What’s new in DataStax Graph
DataStax Graph (DSG) 6.8 implements many new changes to simplify working with graph data. Classic Graph (DSE Graph 6.7 and earlier) is still available in DataStax Graph 6.8, but the new core features make both working in Graph with Gremlin and Cassandra Query Language (CQL) straightforward.
DSG has improved and detailed error messages, especially for queries requiring absent indexes, containing:
the executed traversal that failed
details of the step that failed
the CQL that was executed and failed
an index suggestion to apply to fulfill the traversal
alternative approaches to creating an index
gremlin> g.V().hasLabel("a").has("age", 23) One or more indexes are required to execute the traversal: g.V().hasLabel("a").has("age",(int) 23) Failed step: __.V().hasLabel("a").has("age",(int) 23) CQL execution: No table or view could satisfy the query 'SELECT * FROM bla.a WHERE age = ?' The output of 'schema.indexFor(<your_traversal>).analyze()' suggests the following indexes could be created to allow execution: schema.vertexLabel('a').materializedView('a_by_age').ifNotExists().partitionBy('age').clusterBy('id', Asc).create() Alternatively consider using: g.with('ignore-unindexed') to ignore unindexed traversal. Your results may be incomplete. g.with('allow-filtering') to allow filtering. This may have performance implications.
DSG includes an index analyzer,
indexFor() that can make suggestions for indexes required to complete a query.
A query is supplied, and the index analyzer will return either a suggested index or indicate that an index already exists that fulfills the requirements.
DSG has improved the Schema API to simplify the creation and modification of vertex and edge labels, as well as indexes.
The Schema API more closely aligns to Cassandra terminology with specified partition keys and clustering columns that correspond to CQL
DataStax Graph uses a more transparent data model where a graph is a CQL keyspace, vertex and edge labels are stored in CQL tables in a 1:1 correspondence, and the properties of vertex and edge labels are stored in CQL columns. Thus, users can store existing CQL data, but also have a keyspace treated as a graph, to perform graph traversals. CQL grammar can be used to specify the keyspace and table metadata required to perform graph queries.
DSG data types have been aligned with CQL, and all types including collections, tuples, and user-defined types (UDTs) are supported.
The DataStax Bulk Loader, CQL, or GraphFrames can be used to ingest data.
profile() output details the steps of a given traversal and the CQL each step uses to execute.
CQL statements are grouped and include duration information.
The improved format is helpful for troubleshooting.
If edges are indexed, they can be queried directly rather than via a vertex, like in Classic Graph. Search indexes can also be used on edges, and is particularly useful for tokenized edge queries, but also any other predicate supported by search.
DSG supports a
dev traversal source that allows queries to be performed without indexing.
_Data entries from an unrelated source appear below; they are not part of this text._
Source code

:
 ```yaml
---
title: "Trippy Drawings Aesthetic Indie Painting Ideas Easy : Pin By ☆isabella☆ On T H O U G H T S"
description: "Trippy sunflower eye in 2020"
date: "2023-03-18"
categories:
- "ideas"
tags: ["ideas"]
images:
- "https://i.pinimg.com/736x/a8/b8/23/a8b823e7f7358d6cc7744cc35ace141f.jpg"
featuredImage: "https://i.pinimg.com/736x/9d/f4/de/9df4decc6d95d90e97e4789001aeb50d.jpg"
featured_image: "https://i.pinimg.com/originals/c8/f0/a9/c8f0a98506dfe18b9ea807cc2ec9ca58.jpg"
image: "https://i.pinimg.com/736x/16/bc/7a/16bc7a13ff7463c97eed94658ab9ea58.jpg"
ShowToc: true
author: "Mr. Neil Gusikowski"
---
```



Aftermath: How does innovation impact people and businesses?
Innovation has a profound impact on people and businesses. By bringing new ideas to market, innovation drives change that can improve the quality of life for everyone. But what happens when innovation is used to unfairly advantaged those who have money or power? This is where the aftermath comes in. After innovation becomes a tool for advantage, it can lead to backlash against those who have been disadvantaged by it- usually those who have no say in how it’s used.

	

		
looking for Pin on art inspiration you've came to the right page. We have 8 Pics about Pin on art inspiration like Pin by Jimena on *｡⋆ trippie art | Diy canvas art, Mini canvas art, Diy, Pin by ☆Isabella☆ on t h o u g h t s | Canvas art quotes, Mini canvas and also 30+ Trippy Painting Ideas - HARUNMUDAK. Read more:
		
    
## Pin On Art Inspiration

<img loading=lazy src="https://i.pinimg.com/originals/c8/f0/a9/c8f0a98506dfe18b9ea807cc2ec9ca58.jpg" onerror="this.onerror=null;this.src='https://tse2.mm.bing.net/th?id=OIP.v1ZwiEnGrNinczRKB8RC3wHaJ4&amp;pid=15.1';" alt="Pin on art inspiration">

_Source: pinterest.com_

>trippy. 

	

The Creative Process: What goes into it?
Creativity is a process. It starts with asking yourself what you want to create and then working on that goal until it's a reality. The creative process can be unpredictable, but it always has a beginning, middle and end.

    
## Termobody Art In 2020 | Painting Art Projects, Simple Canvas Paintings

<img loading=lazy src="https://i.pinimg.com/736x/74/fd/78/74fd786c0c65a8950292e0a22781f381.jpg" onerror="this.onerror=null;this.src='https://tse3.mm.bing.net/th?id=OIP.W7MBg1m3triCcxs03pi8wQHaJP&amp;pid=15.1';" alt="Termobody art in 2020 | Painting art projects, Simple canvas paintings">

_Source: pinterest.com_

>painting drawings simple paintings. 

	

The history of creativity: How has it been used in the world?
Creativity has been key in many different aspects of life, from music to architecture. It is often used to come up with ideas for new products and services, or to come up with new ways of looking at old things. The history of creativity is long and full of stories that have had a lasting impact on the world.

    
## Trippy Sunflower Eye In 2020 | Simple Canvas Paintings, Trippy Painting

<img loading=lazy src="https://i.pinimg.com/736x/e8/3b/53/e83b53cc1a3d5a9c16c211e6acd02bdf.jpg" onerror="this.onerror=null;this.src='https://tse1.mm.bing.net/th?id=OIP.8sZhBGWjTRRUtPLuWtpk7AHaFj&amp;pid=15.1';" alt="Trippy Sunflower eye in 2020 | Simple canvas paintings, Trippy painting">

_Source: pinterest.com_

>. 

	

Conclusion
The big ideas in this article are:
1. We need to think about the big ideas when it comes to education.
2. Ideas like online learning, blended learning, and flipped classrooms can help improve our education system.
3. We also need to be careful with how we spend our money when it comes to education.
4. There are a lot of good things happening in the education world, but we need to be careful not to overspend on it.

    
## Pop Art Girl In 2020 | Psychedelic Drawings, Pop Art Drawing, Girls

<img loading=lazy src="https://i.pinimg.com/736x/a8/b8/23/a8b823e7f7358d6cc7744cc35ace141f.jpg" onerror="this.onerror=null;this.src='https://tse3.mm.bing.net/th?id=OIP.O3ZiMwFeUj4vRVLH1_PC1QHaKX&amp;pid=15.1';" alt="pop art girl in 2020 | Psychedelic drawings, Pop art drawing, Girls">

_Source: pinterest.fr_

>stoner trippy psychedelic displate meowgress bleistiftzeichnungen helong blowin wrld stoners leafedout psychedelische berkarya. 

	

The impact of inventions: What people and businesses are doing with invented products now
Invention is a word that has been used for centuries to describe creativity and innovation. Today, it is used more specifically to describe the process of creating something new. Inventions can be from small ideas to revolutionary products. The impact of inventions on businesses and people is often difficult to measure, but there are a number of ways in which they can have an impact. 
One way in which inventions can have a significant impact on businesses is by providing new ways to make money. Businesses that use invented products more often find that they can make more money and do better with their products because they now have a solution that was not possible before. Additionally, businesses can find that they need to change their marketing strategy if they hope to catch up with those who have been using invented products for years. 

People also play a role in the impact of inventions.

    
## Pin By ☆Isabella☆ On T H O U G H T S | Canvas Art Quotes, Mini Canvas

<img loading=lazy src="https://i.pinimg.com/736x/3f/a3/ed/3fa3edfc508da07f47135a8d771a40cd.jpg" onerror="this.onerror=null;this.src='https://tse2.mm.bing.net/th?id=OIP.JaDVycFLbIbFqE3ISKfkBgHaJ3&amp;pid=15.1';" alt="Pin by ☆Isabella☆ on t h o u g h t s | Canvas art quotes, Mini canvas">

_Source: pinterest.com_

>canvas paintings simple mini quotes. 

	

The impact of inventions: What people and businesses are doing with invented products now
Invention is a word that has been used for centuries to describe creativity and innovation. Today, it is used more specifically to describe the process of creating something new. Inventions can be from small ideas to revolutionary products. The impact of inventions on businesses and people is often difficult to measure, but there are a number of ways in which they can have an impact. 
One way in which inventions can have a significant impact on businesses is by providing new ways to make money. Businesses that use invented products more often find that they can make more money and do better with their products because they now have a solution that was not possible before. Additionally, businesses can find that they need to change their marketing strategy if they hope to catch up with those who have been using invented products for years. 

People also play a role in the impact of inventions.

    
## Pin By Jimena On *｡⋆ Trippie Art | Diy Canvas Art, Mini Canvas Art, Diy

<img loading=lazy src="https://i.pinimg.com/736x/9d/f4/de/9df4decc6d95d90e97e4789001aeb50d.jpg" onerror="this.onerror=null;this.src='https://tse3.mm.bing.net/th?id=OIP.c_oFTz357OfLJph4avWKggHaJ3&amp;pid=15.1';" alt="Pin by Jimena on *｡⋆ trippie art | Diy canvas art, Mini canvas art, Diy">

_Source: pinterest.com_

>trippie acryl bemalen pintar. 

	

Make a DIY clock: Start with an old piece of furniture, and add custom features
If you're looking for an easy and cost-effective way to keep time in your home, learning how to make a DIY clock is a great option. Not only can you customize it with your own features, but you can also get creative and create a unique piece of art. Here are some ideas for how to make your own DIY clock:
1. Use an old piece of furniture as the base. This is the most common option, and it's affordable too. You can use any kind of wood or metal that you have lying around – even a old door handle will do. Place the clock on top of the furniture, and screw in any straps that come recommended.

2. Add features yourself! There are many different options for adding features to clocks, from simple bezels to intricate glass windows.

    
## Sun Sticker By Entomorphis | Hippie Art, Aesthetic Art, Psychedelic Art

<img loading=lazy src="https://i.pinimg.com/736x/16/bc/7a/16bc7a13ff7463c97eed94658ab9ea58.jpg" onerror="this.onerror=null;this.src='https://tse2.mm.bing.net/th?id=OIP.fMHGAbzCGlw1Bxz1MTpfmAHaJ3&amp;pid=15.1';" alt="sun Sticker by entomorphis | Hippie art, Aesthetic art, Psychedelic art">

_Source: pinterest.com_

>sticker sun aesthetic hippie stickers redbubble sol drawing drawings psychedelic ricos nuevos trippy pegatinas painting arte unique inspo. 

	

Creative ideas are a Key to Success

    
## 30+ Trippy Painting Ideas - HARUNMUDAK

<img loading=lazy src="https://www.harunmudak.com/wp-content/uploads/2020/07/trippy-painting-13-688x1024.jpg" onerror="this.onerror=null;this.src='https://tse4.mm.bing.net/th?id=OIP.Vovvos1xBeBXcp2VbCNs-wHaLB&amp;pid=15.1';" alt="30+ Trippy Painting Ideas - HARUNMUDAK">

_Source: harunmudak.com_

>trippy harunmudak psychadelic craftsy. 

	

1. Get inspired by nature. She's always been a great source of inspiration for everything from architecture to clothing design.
This method uses full graph scans, but is useful for early exploration of a graph.
Configuration options such as
evaluation_timeout were completely removed.
The only traversal configuration that DSG supports are documented are the with options.
Classic Engine still supports all settings in
However, for DSG, the following settings are supported:
analytic_evaluation_timeout_in_ms: Maximum time to wait for an OLAP analytic (Spark) traversal to evaluate
realtime_evaluation_timeout_in_ms: Maximum time to wait for an OLTP real-time traversal to evaluate
system_evaluation_timeout_in_ms: Maximum time to wait for a graph-system request to evaluate. Creating/dropping a new graph is an example of a graph-system request
gremlin_server: Different options that configure the Gremlin server
Transaction handling has been changed:
tx()graph API calls will throw an unsupported operation exception.
All mutations are executed once a traversal has been exhausted. There are no guarantees that this will not result in partial commits in the event of node failure.
Mutations are no longer visible during the execution of a traversal. For instance:
g.addV('person').V()will not return a vertex.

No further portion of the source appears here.